**What is being asked**.
Return the whole listing unchanged. Drop the images.

**Exercise material**.
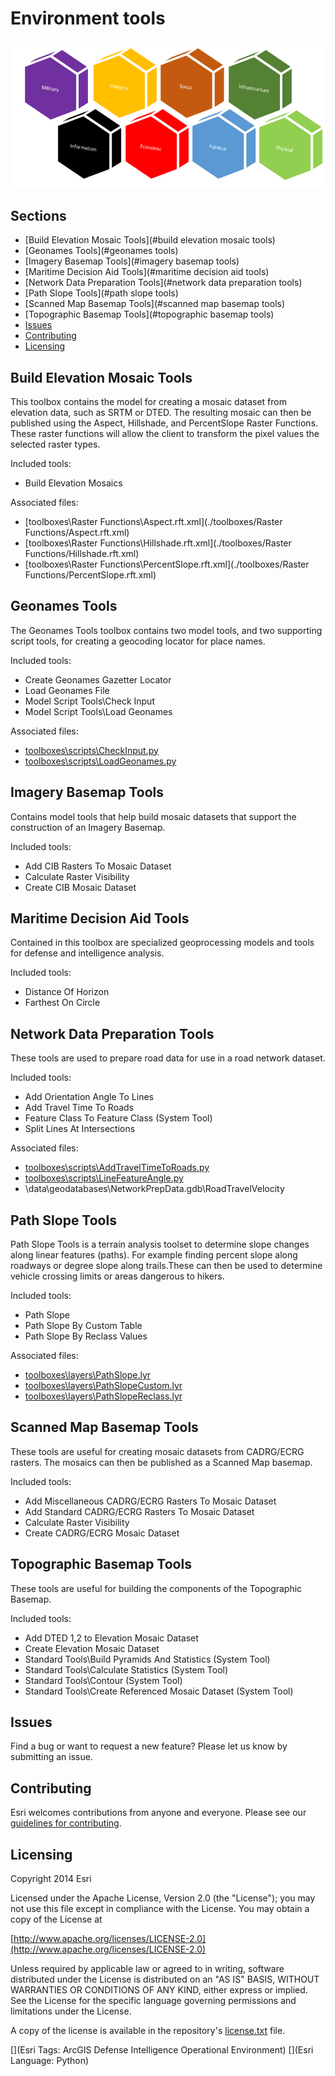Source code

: # Environment tools


![Image of environment screenshot](OpFactorsGraphicColor.png)


## Sections

* [Build Elevation Mosaic Tools](#build elevation mosaic tools)
* [Geonames Tools](#geonames tools)
* [Imagery Basemap Tools](#imagery basemap tools)
* [Maritime Decision Aid Tools](#maritime decision aid tools)
* [Network Data Preparation Tools](#network data preparation tools)
* [Path Slope Tools](#path slope tools)
* [Scanned Map Basemap Tools](#scanned map basemap tools)
* [Topographic Basemap Tools](#topographic basemap tools)
* [Issues](#issues)
* [Contributing](#contributing)
* [Licensing](#licensing)


## Build Elevation Mosaic Tools
This toolbox contains the model for creating a mosaic dataset from elevation data, such as SRTM or DTED.
The resulting mosaic can then be published using the Aspect, Hillshade, and PercentSlope Raster Functions.
These raster functions will allow the client to transform the pixel values the selected raster types.

Included tools:
* Build Elevation Mosaics

Associated files:
* [toolboxes\Raster Functions\Aspect.rft.xml](./toolboxes/Raster Functions/Aspect.rft.xml)
* [toolboxes\Raster Functions\Hillshade.rft.xml](./toolboxes/Raster Functions/Hillshade.rft.xml)
* [toolboxes\Raster Functions\PercentSlope.rft.xml](./toolboxes/Raster Functions/PercentSlope.rft.xml)

## Geonames Tools
The Geonames Tools toolbox contains two model tools, and two supporting script tools, for creating a geocoding locator for place names.

Included tools:
* Create Geonames Gazetter Locator
* Load Geonames File
* Model Script Tools\Check Input
* Model Script Tools\Load Geonames

Associated files:
* [toolboxes\scripts\CheckInput.py](./toolboxes/scripts/CheckInput.py)
* [toolboxes\scripts\LoadGeonames.py](./toolboxes/scripts/LoadGeonames.py)

## Imagery Basemap Tools
Contains model tools that help build mosaic datasets that support the construction of an Imagery Basemap.

Included tools:
* Add CIB Rasters To Mosaic Dataset
* Calculate Raster Visibility
* Create CIB Mosaic Dataset

## Maritime Decision Aid Tools
Contained in this toolbox are specialized geoprocessing models and tools for defense and intelligence analysis.

Included tools:
* Distance Of Horizon
* Farthest On Circle

## Network Data Preparation Tools
These tools are used to prepare road data for use in a road network dataset.

Included tools:
* Add Orientation Angle To Lines
* Add Travel Time To Roads
* Feature Class To Feature Class (System Tool)
* Split Lines At Intersections

Associated files:
* [toolboxes\scripts\AddTravelTimeToRoads.py](./toolboxes/scripts/AddTravelTimeToRoads.py)
* [toolboxes\scripts\LineFeatureAngle.py](./toolboxes/scripts/LineFeatureAngle.py)
* \data\geodatabases\NetworkPrepData.gdb\RoadTravelVelocity

## Path Slope Tools
Path Slope Tools is a terrain analysis toolset to determine slope changes along linear features (paths). For example finding percent slope along roadways or degree slope along trails.These can then be used to determine vehicle crossing limits or areas dangerous to hikers.

Included tools:
* Path Slope
* Path Slope By Custom Table
* Path Slope By Reclass Values

Associated files:
* [toolboxes\layers\PathSlope.lyr](./toolboxes/layers/PathSlope.lyr)
* [toolboxes\layers\PathSlopeCustom.lyr](./toolboxes/layers/PathSlopeCustom.lyr)
* [toolboxes\layers\PathSlopeReclass.lyr](./toolboxes/layers/PathSlopeReclass.lyr)

## Scanned Map Basemap Tools
These tools are useful for creating mosaic datasets from CADRG/ECRG rasters. The mosaics can then be published as a Scanned Map basemap.

Included tools:
* Add Miscellaneous CADRG/ECRG Rasters To Mosaic Dataset
* Add Standard CADRG/ECRG Rasters To Mosaic Dataset
* Calculate Raster Visibility
* Create CADRG/ECRG Mosaic Dataset


## Topographic Basemap Tools
These tools are useful for building the components of the Topographic Basemap.

Included tools:
* Add DTED 1,2 to Elevation Mosaic Dataset
* Create Elevation Mosaic Dataset
* Standard Tools\Build Pyramids And Statistics (System Tool)
* Standard Tools\Calculate Statistics (System Tool)
* Standard Tools\Contour (System Tool)
* Standard Tools\Create Referenced Mosaic Dataset (System Tool)

## Issues

Find a bug or want to request a new feature?  Please let us know by submitting an issue.

## Contributing

Esri welcomes contributions from anyone and everyone. Please see our [guidelines for contributing](https://github.com/esri/contributing).

## Licensing

Copyright 2014 Esri

Licensed under the Apache License, Version 2.0 (the "License");
you may not use this file except in compliance with the License.
You may obtain a copy of the License at

   [http://www.apache.org/licenses/LICENSE-2.0](http://www.apache.org/licenses/LICENSE-2.0)

Unless required by applicable law or agreed to in writing, software
distributed under the License is distributed on an "AS IS" BASIS,
WITHOUT WARRANTIES OR CONDITIONS OF ANY KIND, either express or implied.
See the License for the specific language governing permissions and
limitations under the License.

A copy of the license is available in the repository's
[license.txt](license.txt) file.

[](Esri Tags: ArcGIS Defense Intelligence Operational Environment)
[](Esri Language: Python)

**Task solution**.
Source code

: # Environment tools


![Image of environment screenshot](OpFactorsGraphicColor.png)


## Sections

* [Build Elevation Mosaic Tools](#build elevation mosaic tools)
* [Geonames Tools](#geonames tools)
* [Imagery Basemap Tools](#imagery basemap tools)
* [Maritime Decision Aid Tools](#maritime decision aid tools)
* [Network Data Preparation Tools](#network data preparation tools)
* [Path Slope Tools](#path slope tools)
* [Scanned Map Basemap Tools](#scanned map basemap tools)
* [Topographic Basemap Tools](#topographic basemap tools)
* [Issues](#issues)
* [Contributing](#contributing)
* [Licensing](#licensing)


## Build Elevation Mosaic Tools
This toolbox contains the model for creating a mosaic dataset from elevation data, such as SRTM or DTED.
The resulting mosaic can then be published using the Aspect, Hillshade, and PercentSlope Raster Functions.
These raster functions will allow the client to transform the pixel values the selected raster types.

Included tools:
* Build Elevation Mosaics

Associated files:
* [toolboxes\Raster Functions\Aspect.rft.xml](./toolboxes/Raster Functions/Aspect.rft.xml)
* [toolboxes\Raster Functions\Hillshade.rft.xml](./toolboxes/Raster Functions/Hillshade.rft.xml)
* [toolboxes\Raster Functions\PercentSlope.rft.xml](./toolboxes/Raster Functions/PercentSlope.rft.xml)

## Geonames Tools
The Geonames Tools toolbox contains two model tools, and two supporting script tools, for creating a geocoding locator for place names.

Included tools:
* Create Geonames Gazetter Locator
* Load Geonames File
* Model Script Tools\Check Input
* Model Script Tools\Load Geonames

Associated files:
* [toolboxes\scripts\CheckInput.py](./toolboxes/scripts/CheckInput.py)
* [toolboxes\scripts\LoadGeonames.py](./toolboxes/scripts/LoadGeonames.py)

## Imagery Basemap Tools
Contains model tools that help build mosaic datasets that support the construction of an Imagery Basemap.

Included tools:
* Add CIB Rasters To Mosaic Dataset
* Calculate Raster Visibility
* Create CIB Mosaic Dataset

## Maritime Decision Aid Tools
Contained in this toolbox are specialized geoprocessing models and tools for defense and intelligence analysis.

Included tools:
* Distance Of Horizon
* Farthest On Circle

## Network Data Preparation Tools
These tools are used to prepare road data for use in a road network dataset.

Included tools:
* Add Orientation Angle To Lines
* Add Travel Time To Roads
* Feature Class To Feature Class (System Tool)
* Split Lines At Intersections

Associated files:
* [toolboxes\scripts\AddTravelTimeToRoads.py](./toolboxes/scripts/AddTravelTimeToRoads.py)
* [toolboxes\scripts\LineFeatureAngle.py](./toolboxes/scripts/LineFeatureAngle.py)
* \data\geodatabases\NetworkPrepData.gdb\RoadTravelVelocity

## Path Slope Tools
Path Slope Tools is a terrain analysis toolset to determine slope changes along linear features (paths). For example finding percent slope along roadways or degree slope along trails.These can then be used to determine vehicle crossing limits or areas dangerous to hikers.

Included tools:
* Path Slope
* Path Slope By Custom Table
* Path Slope By Reclass Values

Associated files:
* [toolboxes\layers\PathSlope.lyr](./toolboxes/layers/PathSlope.lyr)
* [toolboxes\layers\PathSlopeCustom.lyr](./toolboxes/layers/PathSlopeCustom.lyr)
* [toolboxes\layers\PathSlopeReclass.lyr](./toolboxes/layers/PathSlopeReclass.lyr)

## Scanned Map Basemap Tools
These tools are useful for creating mosaic datasets from CADRG/ECRG rasters. The mosaics can then be published as a Scanned Map basemap.

Included tools:
* Add Miscellaneous CADRG/ECRG Rasters To Mosaic Dataset
* Add Standard CADRG/ECRG Rasters To Mosaic Dataset
* Calculate Raster Visibility
* Create CADRG/ECRG Mosaic Dataset


## Topographic Basemap Tools
These tools are useful for building the components of the Topographic Basemap.

Included tools:
* Add DTED 1,2 to Elevation Mosaic Dataset
* Create Elevation Mosaic Dataset
* Standard Tools\Build Pyramids And Statistics (System Tool)
* Standard Tools\Calculate Statistics (System Tool)
* Standard Tools\Contour (System Tool)
* Standard Tools\Create Referenced Mosaic Dataset (System Tool)

## Issues

Find a bug or want to request a new feature?  Please let us know by submitting an issue.

## Contributing

Esri welcomes contributions from anyone and everyone. Please see our [guidelines for contributing](https://github.com/esri/contributing).

## Licensing

Copyright 2014 Esri

Licensed under the Apache License, Version 2.0 (the "License");
you may not use this file except in compliance with the License.
You may obtain a copy of the License at

   [http://www.apache.org/licenses/LICENSE-2.0](http://www.apache.org/licenses/LICENSE-2.0)

Unless required by applicable law or agreed to in writing, software
distributed under the License is distributed on an "AS IS" BASIS,
WITHOUT WARRANTIES OR CONDITIONS OF ANY KIND, either express or implied.
See the License for the specific language governing permissions and
limitations under the License.

A copy of the license is available in the repository's
[license.txt](license.txt) file.

[](Esri Tags: ArcGIS Defense Intelligence Operational Environment)
[](Esri Language: Python)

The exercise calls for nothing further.